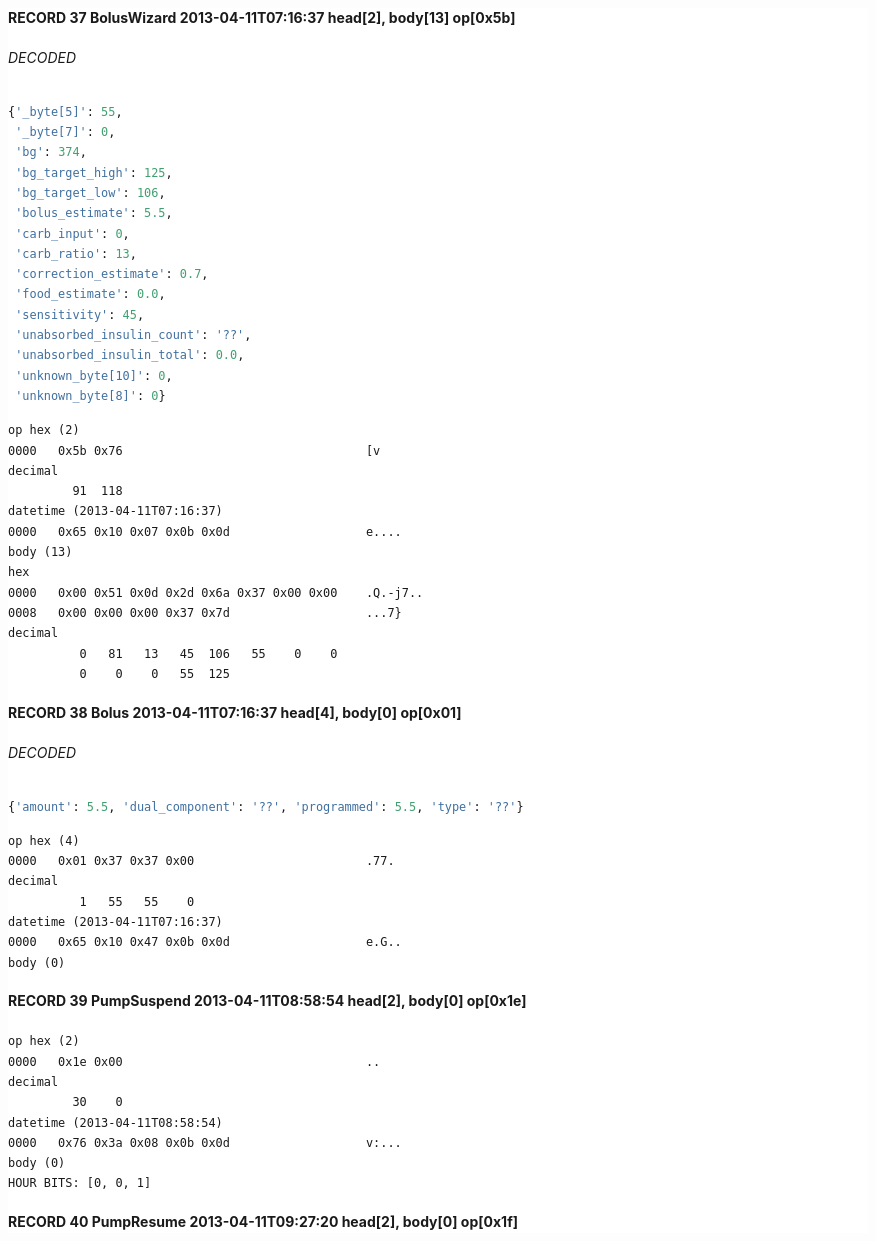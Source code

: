 #### RECORD 37 BolusWizard 2013-04-11T07:16:37 head[2], body[13] op[0x5b]
###### DECODED
```python
{'_byte[5]': 55,
 '_byte[7]': 0,
 'bg': 374,
 'bg_target_high': 125,
 'bg_target_low': 106,
 'bolus_estimate': 5.5,
 'carb_input': 0,
 'carb_ratio': 13,
 'correction_estimate': 0.7,
 'food_estimate': 0.0,
 'sensitivity': 45,
 'unabsorbed_insulin_count': '??',
 'unabsorbed_insulin_total': 0.0,
 'unknown_byte[10]': 0,
 'unknown_byte[8]': 0}
```
    op hex (2)
    0000   0x5b 0x76                                  [v
    decimal
             91  118
    datetime (2013-04-11T07:16:37)
    0000   0x65 0x10 0x07 0x0b 0x0d                   e....
    body (13)
    hex
    0000   0x00 0x51 0x0d 0x2d 0x6a 0x37 0x00 0x00    .Q.-j7..
    0008   0x00 0x00 0x00 0x37 0x7d                   ...7}
    decimal
              0   81   13   45  106   55    0    0
              0    0    0   55  125

#### RECORD 38 Bolus 2013-04-11T07:16:37 head[4], body[0] op[0x01]
###### DECODED
```python
{'amount': 5.5, 'dual_component': '??', 'programmed': 5.5, 'type': '??'}
```
    op hex (4)
    0000   0x01 0x37 0x37 0x00                        .77.
    decimal
              1   55   55    0
    datetime (2013-04-11T07:16:37)
    0000   0x65 0x10 0x47 0x0b 0x0d                   e.G..
    body (0)

#### RECORD 39 PumpSuspend 2013-04-11T08:58:54 head[2], body[0] op[0x1e]

    op hex (2)
    0000   0x1e 0x00                                  ..
    decimal
             30    0
    datetime (2013-04-11T08:58:54)
    0000   0x76 0x3a 0x08 0x0b 0x0d                   v:...
    body (0)
    HOUR BITS: [0, 0, 1]
#### RECORD 40 PumpResume 2013-04-11T09:27:20 head[2], body[0] op[0x1f]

* **Exercise aim**
Pictures stay out; the data above is to be returned exactly.

* **Finished task**
Source code

: #### RECORD 37 BolusWizard 2013-04-11T07:16:37 head[2], body[13] op[0x5b]
###### DECODED
```python
{'_byte[5]': 55,
 '_byte[7]': 0,
 'bg': 374,
 'bg_target_high': 125,
 'bg_target_low': 106,
 'bolus_estimate': 5.5,
 'carb_input': 0,
 'carb_ratio': 13,
 'correction_estimate': 0.7,
 'food_estimate': 0.0,
 'sensitivity': 45,
 'unabsorbed_insulin_count': '??',
 'unabsorbed_insulin_total': 0.0,
 'unknown_byte[10]': 0,
 'unknown_byte[8]': 0}
```
    op hex (2)
    0000   0x5b 0x76                                  [v
    decimal
             91  118
    datetime (2013-04-11T07:16:37)
    0000   0x65 0x10 0x07 0x0b 0x0d                   e....
    body (13)
    hex
    0000   0x00 0x51 0x0d 0x2d 0x6a 0x37 0x00 0x00    .Q.-j7..
    0008   0x00 0x00 0x00 0x37 0x7d                   ...7}
    decimal
              0   81   13   45  106   55    0    0
              0    0    0   55  125

#### RECORD 38 Bolus 2013-04-11T07:16:37 head[4], body[0] op[0x01]
###### DECODED
```python
{'amount': 5.5, 'dual_component': '??', 'programmed': 5.5, 'type': '??'}
```
    op hex (4)
    0000   0x01 0x37 0x37 0x00                        .77.
    decimal
              1   55   55    0
    datetime (2013-04-11T07:16:37)
    0000   0x65 0x10 0x47 0x0b 0x0d                   e.G..
    body (0)

#### RECORD 39 PumpSuspend 2013-04-11T08:58:54 head[2], body[0] op[0x1e]

    op hex (2)
    0000   0x1e 0x00                                  ..
    decimal
             30    0
    datetime (2013-04-11T08:58:54)
    0000   0x76 0x3a 0x08 0x0b 0x0d                   v:...
    body (0)
    HOUR BITS: [0, 0, 1]
#### RECORD 40 PumpResume 2013-04-11T09:27:20 head[2], body[0] op[0x1f]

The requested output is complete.